#### [Work instruction]
Return the run of lines below that opens with the line containing "- Disconnect functionality" and closes with the line containing "### 3. Browse Files and Folders", keeping each one exact.

#### [Material shown]
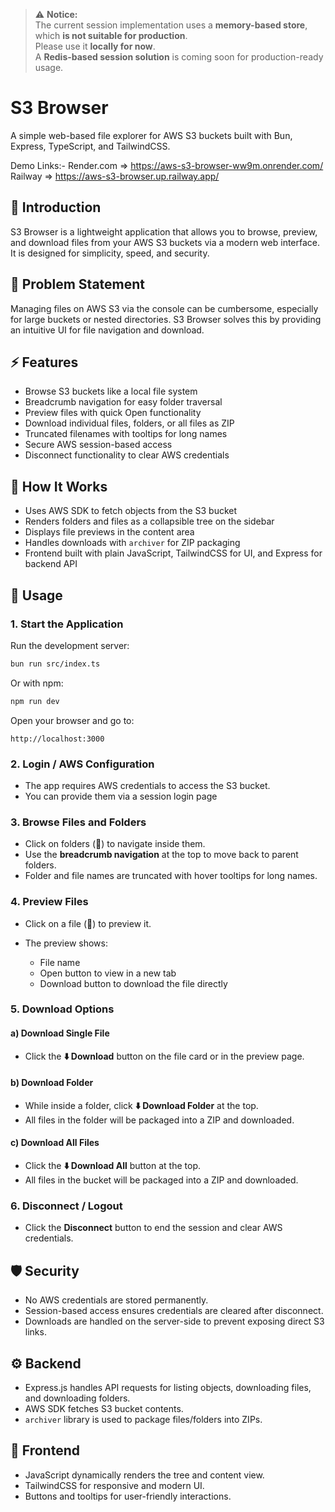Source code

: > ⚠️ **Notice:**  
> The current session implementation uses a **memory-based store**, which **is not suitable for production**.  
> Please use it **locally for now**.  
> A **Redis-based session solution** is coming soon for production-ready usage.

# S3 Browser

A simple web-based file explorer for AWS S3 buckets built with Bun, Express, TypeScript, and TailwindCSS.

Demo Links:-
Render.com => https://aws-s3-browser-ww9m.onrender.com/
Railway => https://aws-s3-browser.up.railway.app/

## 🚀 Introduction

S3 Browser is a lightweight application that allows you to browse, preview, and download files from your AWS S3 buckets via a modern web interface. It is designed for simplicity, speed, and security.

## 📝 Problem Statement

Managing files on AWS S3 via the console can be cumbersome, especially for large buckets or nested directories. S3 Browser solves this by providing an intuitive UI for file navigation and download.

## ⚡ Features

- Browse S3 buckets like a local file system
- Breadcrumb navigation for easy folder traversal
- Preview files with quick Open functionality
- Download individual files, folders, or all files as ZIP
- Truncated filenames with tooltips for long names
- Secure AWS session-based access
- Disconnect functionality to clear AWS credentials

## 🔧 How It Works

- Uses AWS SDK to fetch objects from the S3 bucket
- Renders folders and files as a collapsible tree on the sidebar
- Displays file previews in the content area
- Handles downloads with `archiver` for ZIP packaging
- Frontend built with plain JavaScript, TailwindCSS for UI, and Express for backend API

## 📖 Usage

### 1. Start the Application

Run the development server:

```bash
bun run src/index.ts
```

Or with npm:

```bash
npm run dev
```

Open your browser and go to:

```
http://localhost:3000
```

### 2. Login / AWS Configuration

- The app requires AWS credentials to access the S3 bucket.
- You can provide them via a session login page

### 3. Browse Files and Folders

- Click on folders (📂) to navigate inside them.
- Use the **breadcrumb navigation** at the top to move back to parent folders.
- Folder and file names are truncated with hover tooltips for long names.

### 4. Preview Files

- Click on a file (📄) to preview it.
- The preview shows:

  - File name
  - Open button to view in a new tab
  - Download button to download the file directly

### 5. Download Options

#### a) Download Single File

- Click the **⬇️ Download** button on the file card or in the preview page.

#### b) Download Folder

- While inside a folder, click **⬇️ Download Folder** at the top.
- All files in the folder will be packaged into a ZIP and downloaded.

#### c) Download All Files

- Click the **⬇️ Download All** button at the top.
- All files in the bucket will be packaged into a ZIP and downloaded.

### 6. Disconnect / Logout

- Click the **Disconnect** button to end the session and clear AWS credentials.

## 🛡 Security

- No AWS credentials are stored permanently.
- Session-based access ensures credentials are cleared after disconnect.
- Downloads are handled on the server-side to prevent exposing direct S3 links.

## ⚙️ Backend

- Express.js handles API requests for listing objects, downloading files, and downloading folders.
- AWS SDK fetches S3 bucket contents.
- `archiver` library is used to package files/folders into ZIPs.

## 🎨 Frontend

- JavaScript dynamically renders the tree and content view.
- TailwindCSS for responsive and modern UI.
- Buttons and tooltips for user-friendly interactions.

#### [Task answer]
- Disconnect functionality to clear AWS credentials

## 🔧 How It Works

- Uses AWS SDK to fetch objects from the S3 bucket
- Renders folders and files as a collapsible tree on the sidebar
- Displays file previews in the content area
- Handles downloads with `archiver` for ZIP packaging
- Frontend built with plain JavaScript, TailwindCSS for UI, and Express for backend API

## 📖 Usage

### 1. Start the Application

Run the development server:

```bash
bun run src/index.ts
```

Or with npm:

```bash
npm run dev
```

Open your browser and go to:

```
http://localhost:3000
```

### 2. Login / AWS Configuration

- The app requires AWS credentials to access the S3 bucket.
- You can provide them via a session login page

### 3. Browse Files and Folders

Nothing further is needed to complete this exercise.